Donor-T-cellen zijn verantwoordelijk voor het ontwikkelen van deze reactie bij ontvangers, omdat ze de weefsels van de ontvanger als vreemd herkennen en vernietigen.
Chronische GvHD-ziekte treft veel organen, de symptomen omvatten veranderingen van huid en slijmvliezen, ziekten van de ogen, lever, longen, evenals pathologieën in het maagdarmkanaal.
Vermeldenswaard is dat de mortaliteit bij chronische GvHD veel lager is dan bij acute GvHD. Er is een beperkte en gegeneraliseerde vorm van chronische graft-versus-hostziekte.
- Classificatie van chronische ziekte transplantatie versus ontvanger
Beperkte chronische GvHD |
Beperkte huidaantasting |
Gegeneraliseerde chronische GvHD |
Gegeneraliseerde huidaantasting |
Graft versus leukemie (GvL)
De graft-versus-leukemiereactie wordt waargenomen bij ontvangers van allografts, d.w.z. wanneer hematopoëtische stamcellen afkomstig zijn van verwante of niet-verwante donoren.
Het treedt op als gevolg van de introductie in het lichaam van de ontvanger van cellen van het immuunsysteem van de donor, T-lymfocyten en NK-cellen, die de resterende kankercellen in het lichaam van de ontvanger herkennen en vernietigen.
Mucositis
Ontsteking van het maagdarmslijmvlies is de meest voorkomende complicatie die wordt waargenomen bij patiënten die een beenmergtransplantatie ondergaan, veroorzaakt door intensieve chemotherapie voorafgaand aan de operatie.

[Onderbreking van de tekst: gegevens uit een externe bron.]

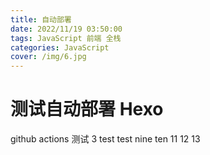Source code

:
 ```yaml
---
title: 自动部署
date: 2022/11/19 03:50:00
tags: JavaScript 前端 全栈
categories: JavaScript
cover: /img/6.jpg
---
```


# 测试自动部署 Hexo

github actions 测试 3 test test nine ten 11 12 13
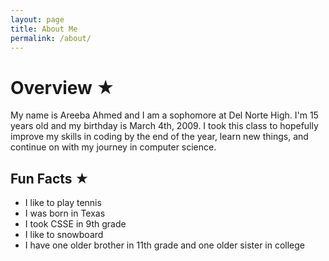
 ```yaml
---
layout: page
title: About Me
permalink: /about/
---
```


# Overview ★
My name is Areeba Ahmed and I am a sophomore at Del Norte High. I'm 15 years old and my birthday is March 4th, 2009. I took this class to hopefully improve my skills in coding by the end of the year, learn new things, and continue on with my journey in computer science.

## Fun Facts ★
* I like to play tennis
* I was born in Texas
* I took CSSE in 9th grade
* I like to snowboard
* I have one older brother in 11th grade and one older sister in college





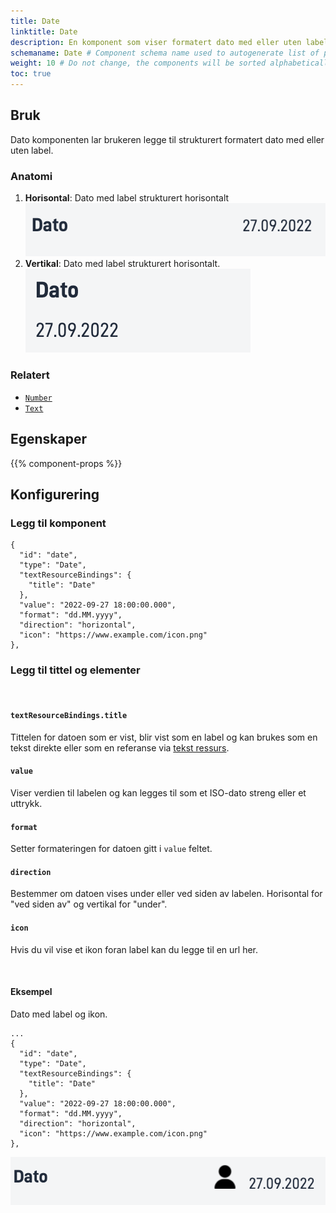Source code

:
 ```yaml
---
title: Date
linktitle: Date
description: En komponent som viser formatert dato med eller uten label.
schemaname: Date # Component schema name used to autogenerate list of properties from json schema (replace with appropriate component name)
weight: 10 # Do not change, the components will be sorted alphabetically
toc: true
---
```


## Bruk

Dato komponenten lar brukeren legge til strukturert formatert dato med eller uten label.

### Anatomi

1. **Horisontal**: Dato med label strukturert horisontalt
![Dato horisontal anatomi](date-horizontal.png "Dato Horisontal")
2. **Vertikal**: Dato med label strukturert horisontalt. 
![Dato vertikal anatomi](date-vertical.png "Dato vertikal")


<!-- 
Add the following sections if relevant:

### Behavior

(How the component behaves in different contexts)

### Style

(Visual styling (e.g. alignment, padding, dos and don'ts))

### Best Practices

(Industry standards, dos and don'ts)

### Content guidelines

(E.g. punctuation rules, standard labels, etc.)

### Accessibility

(Component-specific best practices for accessibility.)

### Mobile

(How to apply component in mobile environments.)

-->
### Relatert

- [`Number`](../number/)
- [`Text`](../text/)

## Egenskaper

{{% component-props %}}

<!-- | **Property** | **Type**                                       | **Description** |
|--------------|------------------------------------------------|-----------------|
| `id`   | string | Unique Id string for the component|
| `value`   | string | The text you want to display |
| `textResourceBindings.title` | string | Label of the text you want to display  |
| `direction`   | string | Sets the structured direction of label and value. **Enum:** `"horizontal" \| "vertical"` |
| `icon`   | string | An URL path to the image/icon | -->

<!-- The following is an autogenerated list of the properties available for {{% title %}} based on the component's JSON schema file (linked below).

{{% notice warning %}}
We are currently updating how we implement components, and the list of properties may not be entirely accurate.
{{% /notice %}}

The `component-props` shortcode automatically generates a list of component properties from the component's json schema.
The component name can be explicitly given as argument (e.g. `component-props "Grid"`).
If no argument is given, the shortcode pulls the component name from 'schemaname' in the frontmatter.

{{% component-props %}} -->

## Konfigurering

### Legg til komponent

```json{hl_lines="6-"}
{
  "id": "date",
  "type": "Date",
  "textResourceBindings": {
    "title": "Date"
  },
  "value": "2022-09-27 18:00:00.000",
  "format": "dd.MM.yyyy",
  "direction": "horizontal",
  "icon": "https://www.example.com/icon.png"
},
```

### Legg til tittel og elementer

<br>

#### `textResourceBindings.title`

Tittelen for datoen som er vist, blir vist som en label og kan brukes som en tekst direkte eller som en referanse via [tekst ressurs](/nb/altinn-studio/reference/ux/texts/#legge-til-og-endre-tekster-i-en-app).

#### `value`

Viser verdien til labelen og kan legges til som et ISO-dato streng eller et uttrykk.

#### `format`

Setter formateringen for datoen gitt i `value` feltet. 

#### `direction`

Bestemmer om datoen vises under eller ved siden av labelen. Horisontal for "ved siden av" og vertikal for "under". 

#### `icon`

Hvis du vil vise et ikon foran label kan du legge til en url her.

<br>

#### Eksempel

Dato med label og ikon.

```json{hl_lines=["9-12"]}
...
{
  "id": "date",
  "type": "Date",
  "textResourceBindings": {
    "title": "Date"
  },
  "value": "2022-09-27 18:00:00.000",
  "format": "dd.MM.yyyy",
  "direction": "horizontal",
  "icon": "https://www.example.com/icon.png"
},
```

![Dato eksempel](<date-example-with-icon.png> "Dato med ikon og label")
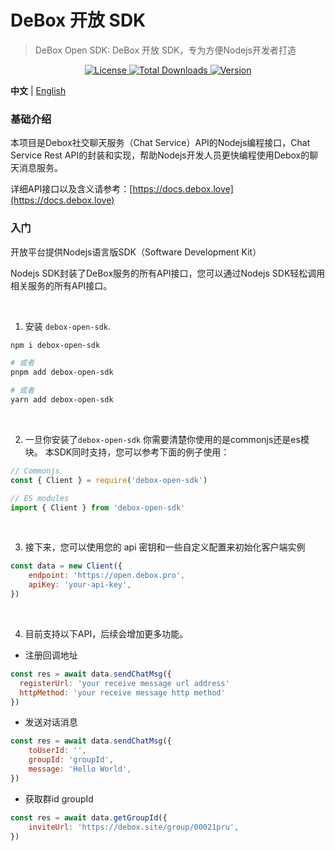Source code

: # DeBox 开放 SDK

> DeBox Open SDK: DeBox 开放 SDK，专为方便Nodejs开发者打造

<p align="center">
  <a href="https://github.com/deboxlove/debox-open-sdk/blob/main/LICENSE">
    <img src="https://img.shields.io/npm/l/debox-open-sdk?label=debox-open-sdk" alt="License" />
  </a>
  <a href="https://www.npmjs.com/package/debox-open-sdk">
    <img src="https://img.shields.io/npm/dt/debox-open-sdk.svg" alt="Total Downloads">
  </a>
  <a href="https://github.com/deboxlove/debox-open-sdk/releases">
    <img src="https://img.shields.io/badge/version-1.0.2-blue.svg" alt="Version" />
  </a>
</p>

**中文** | [English](./README.md)

### 基础介绍

本项目是Debox社交聊天服务（Chat Service）API的Nodejs编程接口，Chat Service Rest API的封装和实现，帮助Nodejs开发人员更快编程使用Debox的聊天消息服务。

详细API接口以及含义请参考：[https://docs.debox.love](https://docs.debox.love)

### 入门

开放平台提供Nodejs语言版SDK（Software Development Kit）

Nodejs SDK封装了DeBox服务的所有API接口，您可以通过Nodejs SDK轻松调用相关服务的所有API接口。

<br />

1. 安装 `debox-open-sdk`.

```bash
npm i debox-open-sdk

# 或者
pnpm add debox-open-sdk

# 或者
yarn add debox-open-sdk
```

<br />

2. 一旦你安装了`debox-open-sdk` 你需要清楚你使用的是commonjs还是es模块。 本SDK同时支持，您可以参考下面的例子使用：

```js
// Commonjs
const { Client } = require('debox-open-sdk')

// ES modules
import { Client } from 'debox-open-sdk'
```

<br />

3. 接下来，您可以使用您的 api 密钥和一些自定义配置来初始化客户端实例

```js
const data = new Client({
	endpoint: 'https://open.debox.pro',
	apiKey: 'your-api-key',
})
```

<br />

4. 目前支持以下API，后续会增加更多功能。

- 注册回调地址

```js
const res = await data.sendChatMsg({
  registerUrl: 'your receive message url address'
  httpMethod: 'your receive message http method'
})
```

- 发送对话消息

```js
const res = await data.sendChatMsg({
	toUserId: '',
	groupId: 'groupId',
	message: 'Hello World',
})
```

- 获取群id groupId

```js
const res = await data.getGroupId({
	inviteUrl: 'https://debox.site/group/00021pru',
})
```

De belangrijkste symptomen zijn meerdere mondzweren, misselijkheid, pijnlijke buikkrampen en diarree. Vanwege hevige pijn bij het slikken, is het essentieel om parenterale voeding te starten.
Ernstige pancytopenie
Patiënten die een beenmergtransplantatie ondergaan, rapporteren vaak een verminderd aantal van alle perifere bloedtellingen, dwz rode bloedcellen, leukocyten en bloedplaatjes. Dit kan resulteren in het optreden van:
- ernstige, levensbedreigende bloedarmoede waarvoor een transfusie van RBC (geconcentreerde rode bloedcellen) nodig is
- bloedstollingsstoornissen, gemanifesteerd afhankelijk van de mate van trombocytopenie: ecchymose, bloeding, bloeding uit neus of oren
- ernstige bacteriële, schimmel- of virale infecties, die de toediening van respectievelijk antibiotica, antischimmelmiddelen of antivirale middelen vereisen
Infecties
Door verminderde immuniteit zijn mensen na beenmergstamceltransplantatie vatbaarder voor bacteriële en virale infecties, evenals voor schimmelinfecties. De meest voorkomende pathogenen bij ontvangers zijn:
- bacteriën: pneumokokken,Hemophilus influenzae
- virussen: cytomegalovirus, virussen uit de groepHerpes
- schimmels:Candida ,Aspergillus ,Pneumocystis carinii
Afstoting van getransplanteerd beenmerg
Afstoting van een beenmergtransplantaat is een ernstige complicatie die wordt gezien bij ontvangers van een transplantatieallogeen, komt niet voor bij autologe ontvangers van een transplantaat (eigen beenmerg afgenomen voor intensieve behandeling)
Dit is een situatie waarin de getransplanteerde hematopoëtische stamcellen niet beginnen te prolifereren en differentiëren, d.w.z. het proces van hematopoëse begint niet.
Prognose van transplantatiepatiënten
Recidieven van de ziekte zijn in de literatuur veel vaker gemeld bij autograft-ontvangers dan bij allograft-ontvangers. Dit heeft waarschijnlijk te maken met het feit dat bij eigen beenmergtransplantatie geen graft-versus leukemiereacties werden waargenomen, waarvan de opvoeding zeer gunstig is.